■ Exercise directions ■
Tell how many lines in the listing below contain the word "them", giving the number alone.

■ Records for this exercise ■
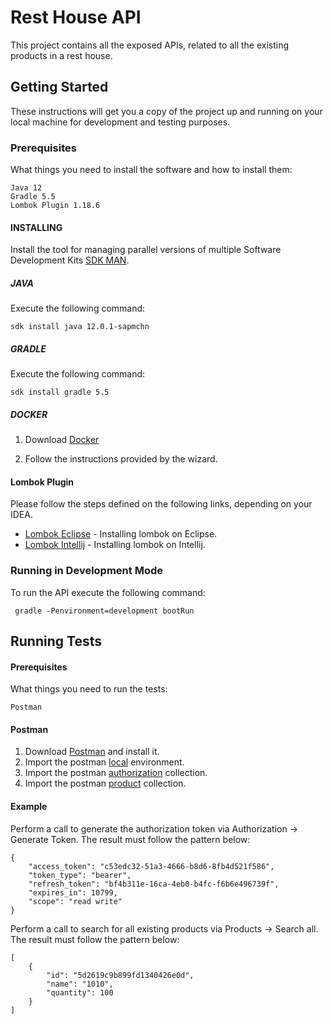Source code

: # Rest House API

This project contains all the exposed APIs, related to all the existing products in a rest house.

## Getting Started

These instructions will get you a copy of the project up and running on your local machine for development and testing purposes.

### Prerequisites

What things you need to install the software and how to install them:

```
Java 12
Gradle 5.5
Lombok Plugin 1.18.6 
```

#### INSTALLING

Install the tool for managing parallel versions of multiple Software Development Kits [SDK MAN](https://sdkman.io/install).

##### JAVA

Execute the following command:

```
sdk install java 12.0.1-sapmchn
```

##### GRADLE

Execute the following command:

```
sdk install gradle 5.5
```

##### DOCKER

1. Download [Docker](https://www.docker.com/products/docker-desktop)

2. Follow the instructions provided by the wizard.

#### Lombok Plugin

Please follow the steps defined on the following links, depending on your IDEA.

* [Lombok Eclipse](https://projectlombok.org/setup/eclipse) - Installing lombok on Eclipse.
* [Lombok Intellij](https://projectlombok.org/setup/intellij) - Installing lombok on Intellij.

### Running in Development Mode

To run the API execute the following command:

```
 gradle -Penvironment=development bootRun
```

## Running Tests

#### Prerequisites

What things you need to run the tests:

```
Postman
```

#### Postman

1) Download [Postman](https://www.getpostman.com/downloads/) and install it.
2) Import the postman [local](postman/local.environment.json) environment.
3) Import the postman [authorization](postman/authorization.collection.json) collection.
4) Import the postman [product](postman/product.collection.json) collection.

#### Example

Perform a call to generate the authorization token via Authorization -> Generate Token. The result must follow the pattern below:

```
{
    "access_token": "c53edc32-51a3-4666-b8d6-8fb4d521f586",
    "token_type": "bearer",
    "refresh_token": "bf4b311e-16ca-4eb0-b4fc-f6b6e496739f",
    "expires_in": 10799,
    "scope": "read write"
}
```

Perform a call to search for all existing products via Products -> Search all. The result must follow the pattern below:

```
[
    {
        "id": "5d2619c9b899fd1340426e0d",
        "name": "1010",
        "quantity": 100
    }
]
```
==
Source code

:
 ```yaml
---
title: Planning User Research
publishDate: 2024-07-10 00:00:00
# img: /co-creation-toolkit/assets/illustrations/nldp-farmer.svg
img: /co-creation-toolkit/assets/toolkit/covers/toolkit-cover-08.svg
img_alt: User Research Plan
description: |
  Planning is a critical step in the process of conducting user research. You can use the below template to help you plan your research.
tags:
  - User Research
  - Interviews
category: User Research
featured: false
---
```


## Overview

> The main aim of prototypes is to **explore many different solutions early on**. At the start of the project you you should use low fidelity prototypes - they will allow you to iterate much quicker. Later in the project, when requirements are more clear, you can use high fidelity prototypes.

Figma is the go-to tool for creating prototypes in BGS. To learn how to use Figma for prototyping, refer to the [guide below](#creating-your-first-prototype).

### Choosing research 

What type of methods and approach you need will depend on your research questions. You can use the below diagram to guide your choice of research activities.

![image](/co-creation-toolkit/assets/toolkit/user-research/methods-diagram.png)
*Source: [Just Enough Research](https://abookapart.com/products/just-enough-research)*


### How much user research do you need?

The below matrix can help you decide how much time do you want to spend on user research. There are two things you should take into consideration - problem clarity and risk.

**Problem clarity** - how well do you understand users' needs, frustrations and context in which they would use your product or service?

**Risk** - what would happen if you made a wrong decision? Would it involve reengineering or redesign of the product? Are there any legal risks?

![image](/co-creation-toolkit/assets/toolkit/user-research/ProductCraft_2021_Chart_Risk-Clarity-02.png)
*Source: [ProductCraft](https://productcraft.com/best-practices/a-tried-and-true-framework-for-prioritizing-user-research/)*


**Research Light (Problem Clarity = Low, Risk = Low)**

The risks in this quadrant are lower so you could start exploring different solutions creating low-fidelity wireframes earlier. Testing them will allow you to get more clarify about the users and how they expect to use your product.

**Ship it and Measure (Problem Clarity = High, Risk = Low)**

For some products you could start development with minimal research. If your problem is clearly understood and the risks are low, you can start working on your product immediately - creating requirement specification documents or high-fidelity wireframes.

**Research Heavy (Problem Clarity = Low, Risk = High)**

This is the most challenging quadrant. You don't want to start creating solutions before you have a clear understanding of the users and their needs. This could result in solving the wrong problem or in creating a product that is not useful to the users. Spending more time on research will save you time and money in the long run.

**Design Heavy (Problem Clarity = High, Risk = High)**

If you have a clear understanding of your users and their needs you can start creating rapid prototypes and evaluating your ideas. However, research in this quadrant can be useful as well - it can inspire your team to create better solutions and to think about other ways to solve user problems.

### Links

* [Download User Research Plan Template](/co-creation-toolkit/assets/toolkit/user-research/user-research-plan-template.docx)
--
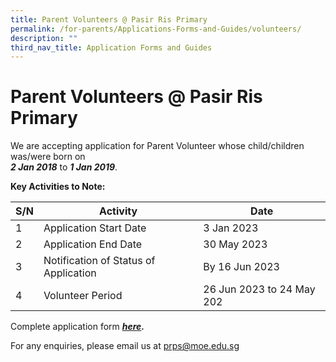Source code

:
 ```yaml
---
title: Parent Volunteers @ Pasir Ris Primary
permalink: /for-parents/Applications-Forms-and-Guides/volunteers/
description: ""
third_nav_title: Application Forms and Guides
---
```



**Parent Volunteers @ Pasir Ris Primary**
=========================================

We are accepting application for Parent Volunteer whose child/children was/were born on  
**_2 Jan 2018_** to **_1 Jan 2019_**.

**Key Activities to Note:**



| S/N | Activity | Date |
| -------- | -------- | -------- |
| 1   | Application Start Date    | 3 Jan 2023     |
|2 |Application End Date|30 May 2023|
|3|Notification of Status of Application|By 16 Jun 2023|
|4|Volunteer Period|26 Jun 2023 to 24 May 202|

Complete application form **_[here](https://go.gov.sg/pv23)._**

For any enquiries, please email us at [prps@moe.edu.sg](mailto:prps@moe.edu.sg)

■ Solution to the exercise ■
2